Deganawida having descended from the top of the lodge went forward to meet his host. Because of his recent experience Hiawatha was very much pleased to have a guest who brought him the wonderful message of peace and righteousness and power. The result of this conference was the conversion of Hiawatha to the reform program of Deganawida and his agreement to aid in the work of bringing about the change in the attitude and relation of men one to another.

According to tradition, Deganawida gave him his name after his conversion, and Hiawatha became a loyal and enthusiastic disciple of Deganawida and gave up everything in order to devote all his energies and time to the work of establishing the projected league or confederation of peoples in accordance with the principles expounded by Deganawida. He indeed undertook several very important missions for his great teacher and acquited himself with great credit.

The most effective and unscrupulous opposition the two reformers encountered in their work came from the noted Onondaga chief, Atotarho (Watatotarho), a wizard and sorcerer who was feared far and near, who, during the years in which the league was being brought into being, removed by secret means, it is said, the seven daughters (some versions say three) and then the wife of Hiawatha, his opponent.

No place is given by tradition as Hiawatha’s birthplace, although some analysts declare that he was a half-brother of the fierce chieftain Atotarho (Watatotarho), of the Onondaga, his pitiless antagonist.

This tradition asserts that he lived among the Mohawk and married the daughter of a chief there and that he himself became a chief among these people. His name is still on the list of titles of federal Mohawk chiefs.

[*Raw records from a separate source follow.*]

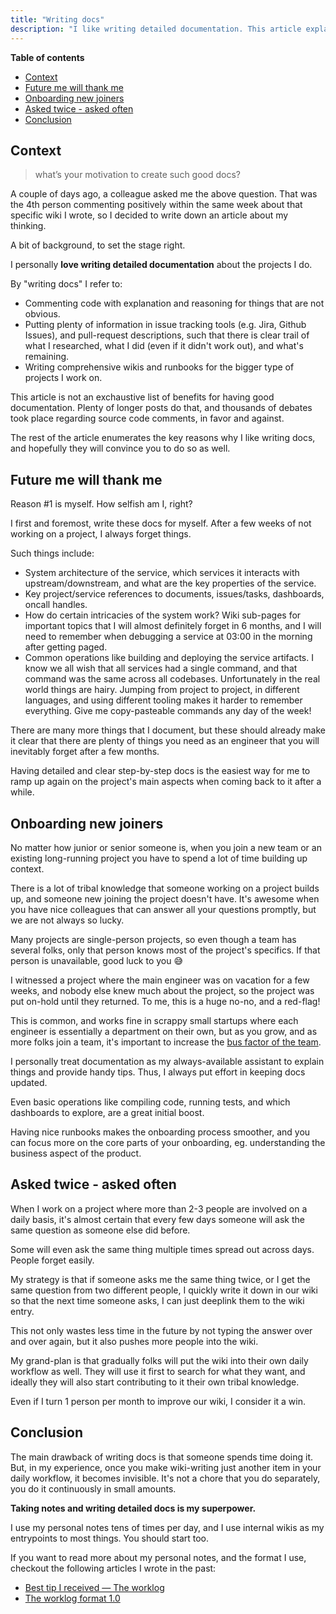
 ```yaml
---
title: "Writing docs"
description: "I like writing detailed documentation. This article explains why you should too."
---
```


**Table of contents**

- [Context](#context)
- [Future me will thank me](#future-me-will-thank-me)
- [Onboarding new joiners](#onboarding-new-joiners)
- [Asked twice - asked often](#asked-twice---asked-often)
- [Conclusion](#conclusion)

## Context

> what’s your motivation to create such good docs?

A couple of days ago, a colleague asked me the above question.
That was the 4th person commenting positively within the same week about that specific wiki I wrote, so I decided to write down an article about my thinking.

A bit of background, to set the stage right.

I personally **love writing detailed documentation** about the projects I do.

By "writing docs" I refer to:
- Commenting code with explanation and reasoning for things that are not obvious.
- Putting plenty of information in issue tracking tools (e.g. Jira, Github Issues), and pull-request descriptions, such that there is clear trail of what I researched, what I did (even if it didn't work out), and what's remaining.
- Writing comprehensive wikis and runbooks for the bigger type of projects I work on.

This article is not an exchaustive list of benefits for having good documentation.
Plenty of longer posts do that, and thousands of debates took place regarding source code comments, in favor and against.

The rest of the article enumerates the key reasons why I like writing docs, and hopefully they will convince you to do so as well.

## Future me will thank me

Reason #1 is myself.
How selfish am I, right?

I first and foremost, write these docs for myself.
After a few weeks of not working on a project, I always forget things. 

Such things include:
- System architecture of the service, which services it interacts with upstream/downstream, and what are the key properties of the service.
- Key project/service references to documents, issues/tasks, dashboards, oncall handles.
- How do certain intricacies of the system work? Wiki sub-pages for important topics that I will almost definitely forget in 6 months, and I will need to remember when debugging a service at 03:00 in the morning after getting paged.
- Common operations like building and deploying the service artifacts. I know we all wish that all services had a single command, and that command was the same across all codebases. Unfortunately in the real world things are hairy. Jumping from project to project, in different languages, and using different tooling makes it harder to remember everything. Give me copy-pasteable commands any day of the week!

There are many more things that I document, but these should already make it clear that there are plenty of things you need as an engineer that you will inevitably forget after a few months.

Having detailed and clear step-by-step docs is the easiest way for me to ramp up again on the project's main aspects when coming back to it after a while.

## Onboarding new joiners

No matter how junior or senior someone is, when you join a new team or an existing long-running project you have to spend a lot of time building up context.

There is a lot of tribal knowledge that someone working on a project builds up, and someone new joining the project doesn't have.
It's awesome when you have nice colleagues that can answer all your questions promptly, but we are not always so lucky.

Many projects are single-person projects, so even though a team has several folks, only that person knows most of the project's specifics. If that person is unavailable, good luck to you 😅

I witnessed a project where the main engineer was on vacation for a few weeks, and nobody else knew much about the project, so the project was put on-hold until they returned. To me, this is a huge no-no, and a red-flag!

This is common, and works fine in scrappy small startups where each engineer is essentially a department on their own, but as you grow, and as more folks join a team, it's important to increase the [bus factor of the team](https://en.wikipedia.org/wiki/Bus_factor).

I personally treat documentation as my always-available assistant to explain things and provide handy tips.
Thus, I always put effort in keeping docs updated.

Even basic operations like compiling code, running tests, and which dashboards to explore, are a great initial boost.

Having nice runbooks makes the onboarding process smoother, and you can focus more on the core parts of your onboarding, eg. understanding the business aspect of the product.

## Asked twice - asked often

When I work on a project where more than 2-3 people are involved on a daily basis, it's almost certain that every few days someone will ask the same question as someone else did before.

Some will even ask the same thing multiple times spread out across days.
People forget easily.

My strategy is that if someone asks me the same thing twice, or I get the same question from two different people, I quickly write it down in our wiki so that the next time someone asks, I can just deeplink them to the wiki entry.

This not only wastes less time in the future by not typing the answer over and over again, but it also pushes more people into the wiki.

My grand-plan is that gradually folks will put the wiki into their own daily workflow as well.
They will use it first to search for what they want, and ideally they will also start contributing to it their own tribal knowledge.

Even if I turn 1 person per month to improve our wiki, I consider it a win.

## Conclusion

The main drawback of writing docs is that someone spends time doing it.
But, in my experience, once you make wiki-writing just another item in your daily workflow, it becomes invisible.
It's not a chore that you do separately, you do it continuously in small amounts.

**Taking notes and writing detailed docs is my superpower.**

I use my personal notes tens of times per day, and I use internal wikis as my entrypoints to most things.
You should start too.

If you want to read more about my personal notes, and the format I use, checkout the following articles I wrote in the past:
- [Best tip I received — The worklog](https://www.lambrospetrou.com/articles/best-tip-the-worklog/)
- [The worklog format 1.0](https://www.lambrospetrou.com/articles/the-worklog-format-1/)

In the other version of the tradition of the founding of the league of the Iroquois Hiawatha is treated as the chief actor in the conception and establishment of this confederacy instead of the real founder, Deganawida. But from a careful survey of the narrative of events herein this version is found to be much less faithful to facts than the one first mentioned.

It appears that in this tradition the several missions upon which his mentor, Deganawida, sent him, were fused together in such wise as to make them merely a series of events or episodes in a single journey of Hiawatha, which he was alleged to have made in despair, going directly southward from the Onondaga council lodge; on this journey he was said to “have split the sky,” meaning merely that he took a course directly south. Herein, too, he fled from Onondaga because of vexation of spirit for the loss of his children by the will of the great sorcerer, Atotarho (Watatotarho).